The Respondent filed a complaint with the Tribunal, alleging that the Petitioner had discriminated against her by (a) paying her a rate of pay less than the rate of pay at which an employee of the other sex was employed for similar or for substantially similar work, in breach of section 12(1) of the Code; (b) threatening to fire her if she continued to pursue the human rights complaint, in breach of section 43 of the Code; and (c) terminating her employment in breach of section 13 of the Code.
The Petitioner had brought an application to dismiss the complaint which was denied. The Respondent had also brought an application for disclosure of certain documents which she alleged were relevant to the complaint proceedings. The Tribunal granted the application for disclosure.
The Court first considered whether the Administrative Tribunals Act, S.B.C. 2004, c.45 (the “ATA”), which came into force after the two Tribunal decisions were delivered, but before the petition for judicial review was filed, applied.
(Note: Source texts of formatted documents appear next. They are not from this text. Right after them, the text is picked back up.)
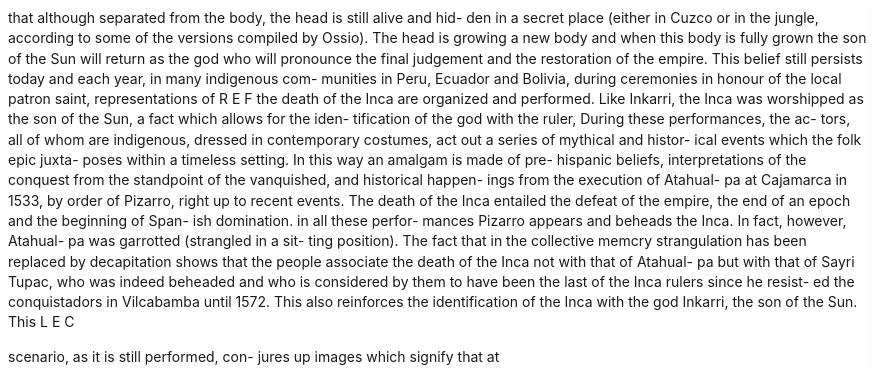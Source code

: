 that although separated from the 
body, the head is still alive and hid- 
den in a secret place (either in Cuzco 
or in the jungle, according to some 
of the versions compiled by Ossio). 
The head is growing a new body and 
when this body is fully grown the son 
of the Sun will return as the god who 
will pronounce the final judgement 
and the restoration of the empire. 
This belief still persists today and 
each year, in many indigenous com- 
munities in Peru, Ecuador and Bolivia, 
during ceremonies in honour of the 
local patron saint, representations of 
R E F 
the death of the Inca are organized 
and performed. Like Inkarri, the Inca 
was worshipped as the son of the 
Sun, a fact which allows for the iden- 
tification of the god with the ruler, 
During these performances, the ac- 
tors, all of whom are indigenous, 
dressed in contemporary costumes, 
act out a series of mythical and histor- 
ical events which the folk epic juxta- 
poses within a timeless setting. In this 
way an amalgam is made of pre- 
hispanic beliefs, interpretations of the 
conquest from the standpoint of the 
vanquished, and historical happen- 
ings from the execution of Atahual- 
pa at Cajamarca in 1533, by order of 
Pizarro, right up to recent events. 
The death of the Inca entailed 
the defeat of the empire, the end of 
an epoch and the beginning of Span- 
ish domination. in all these perfor- 
mances Pizarro appears and beheads 
the Inca. In fact, however, Atahual- 
pa was garrotted (strangled in a sit- 
ting position). The fact that in the 
collective memcry strangulation has 
been replaced by decapitation shows 
that the people associate the death 
of the Inca not with that of Atahual- 
pa but with that of Sayri Tupac, who 
was indeed beheaded and who is 
considered by them to have been the 
last of the Inca rulers since he resist- 
ed the conquistadors in Vilcabamba 
until 1572. This also reinforces the 
identification of the Inca with the god 
Inkarri, the son of the Sun. This 
L E C 
  
  
 
scenario, as it is still performed, con- 
jures up images which signify that at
Because the petition for judicial review took place after the statute’s commencement, applying the ATA in this case did not give the statute a retrospective effect. The ATA applies and the decisions are to be reviewed pursuant to its provisions.
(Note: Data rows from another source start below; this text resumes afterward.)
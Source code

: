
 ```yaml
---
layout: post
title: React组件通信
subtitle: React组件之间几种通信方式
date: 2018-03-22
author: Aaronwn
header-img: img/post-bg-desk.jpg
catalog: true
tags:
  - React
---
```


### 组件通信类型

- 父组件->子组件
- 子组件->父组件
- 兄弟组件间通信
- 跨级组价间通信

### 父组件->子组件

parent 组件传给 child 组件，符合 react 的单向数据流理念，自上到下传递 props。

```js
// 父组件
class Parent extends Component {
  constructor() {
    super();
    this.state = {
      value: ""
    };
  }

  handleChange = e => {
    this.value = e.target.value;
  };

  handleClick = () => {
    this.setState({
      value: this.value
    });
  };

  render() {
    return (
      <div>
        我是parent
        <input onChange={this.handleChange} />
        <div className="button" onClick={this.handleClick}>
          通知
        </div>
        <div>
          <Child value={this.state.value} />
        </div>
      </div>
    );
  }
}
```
Different standards of review apply to different portions of the Tribunal’s decision regarding the Petitioner’s application for dismissal of the complaint. Under section 27(1)(b), the Tribunal can dismiss the complaint if the acts or omissions alleged, if true, do not contravene the Code. That decision does not require an exercise of discretion, findings of fact, or the application of common law rules of natural justice and procedural fairness. Section 59(1) of the ATA mandates that the decision of section 27(1)(b) be reviewed on a standard of correctness.
Section 27(1)(c) gives the Tribunal the power to summarily dismiss a complaint with or without a hearing, or if the Tribunal is satisfied that there is no reasonable prospect, the complaint will succeed. The decision involves an assessment of evidence in a specialized area. It is discretionary in nature and therefore should only be set aside if it is patently unreasonable.
Similarly, decisions made under section 27(1)(d) (which provide for dismissal where proceeding with the complaint would not benefit the person, group or class alleged to have been discriminated against or further the purposes of the Code) should be reviewed under the patently unreasonable standard, as such decisions are clearly discretionary and grounded in the Tribunal’s expertise.
The foundation of the section 12 complaint was that the Respondent was paid less than her predecessors for similar work. The complaint falls clearly under section 12 of the Code and, in the result, the Tribunal’s decision not to dismiss the section 12 complaint under section 27(1)(b) was correct. The Tribunal’s decision not to dismiss it under section 27(1)(c) or section 27(1)(d)(ii) was also not patently unreasonable, or even incorrect.
The foundation of the Respondent’s section 13 complaint was that she was fired on account of her sex. If she can establish she was fired for the reasons she alleges, there would be a contravention of the Code, and therefore the Tribunal was correct in declining to dismiss the section 13 complaint under section 27(1)(b). It was also not patently unreasonable for the Tribunal member to refuse to dismiss this complaint under section 27(1)(c).
With regard to the complaint under section 43, the Court found that the section had a limited meaning and is referenced to a person who “complains under the Code”, thus limiting it to persons who have filed a complaint pursuant to section 21 of the Code. The Respondent had made no complaint under the Code before she was terminated. In the circumstances, her complaint under section 43 could not succeed and should have been dismissed under section 27(1)(b). The Tribunal was prohibited from proceeding with that complaint.
Regarding the Tribunal’s order for disclosure of documents, the decision involved the application of a legal test: arguable relevance of documents. The standard of review pursuant to section 59(1) of the ATA is correctness. The Court held that the Tribunal had been incorrect in ordering production of a customer satisfaction survey, the Petitioner’s financial statements, and the records and benefits of other managers, on the basis that they were not arguably relevant.